**Your objective**
Looking through the records that follow, determine how many lines contain "interfaces" and reply with that number alone.

*** Opening Information given ***

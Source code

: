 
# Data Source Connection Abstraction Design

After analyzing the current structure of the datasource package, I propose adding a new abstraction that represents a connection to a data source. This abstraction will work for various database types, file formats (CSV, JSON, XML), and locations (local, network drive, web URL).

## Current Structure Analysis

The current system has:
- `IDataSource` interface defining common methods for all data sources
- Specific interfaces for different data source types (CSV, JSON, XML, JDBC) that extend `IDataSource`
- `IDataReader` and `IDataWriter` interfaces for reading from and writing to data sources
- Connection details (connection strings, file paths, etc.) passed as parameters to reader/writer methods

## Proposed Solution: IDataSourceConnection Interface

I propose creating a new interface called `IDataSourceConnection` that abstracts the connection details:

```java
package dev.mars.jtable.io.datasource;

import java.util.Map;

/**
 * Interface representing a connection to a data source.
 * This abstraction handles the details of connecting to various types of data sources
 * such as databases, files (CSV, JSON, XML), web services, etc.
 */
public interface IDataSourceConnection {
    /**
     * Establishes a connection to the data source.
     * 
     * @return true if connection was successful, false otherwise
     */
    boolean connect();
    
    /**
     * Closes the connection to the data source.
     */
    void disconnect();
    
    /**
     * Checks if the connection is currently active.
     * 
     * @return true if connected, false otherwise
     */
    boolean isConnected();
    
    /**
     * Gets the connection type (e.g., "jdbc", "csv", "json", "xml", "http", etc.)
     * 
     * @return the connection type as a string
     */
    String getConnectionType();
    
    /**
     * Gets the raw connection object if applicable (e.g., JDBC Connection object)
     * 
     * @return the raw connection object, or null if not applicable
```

*** Closing Information given ***

**Response area**
2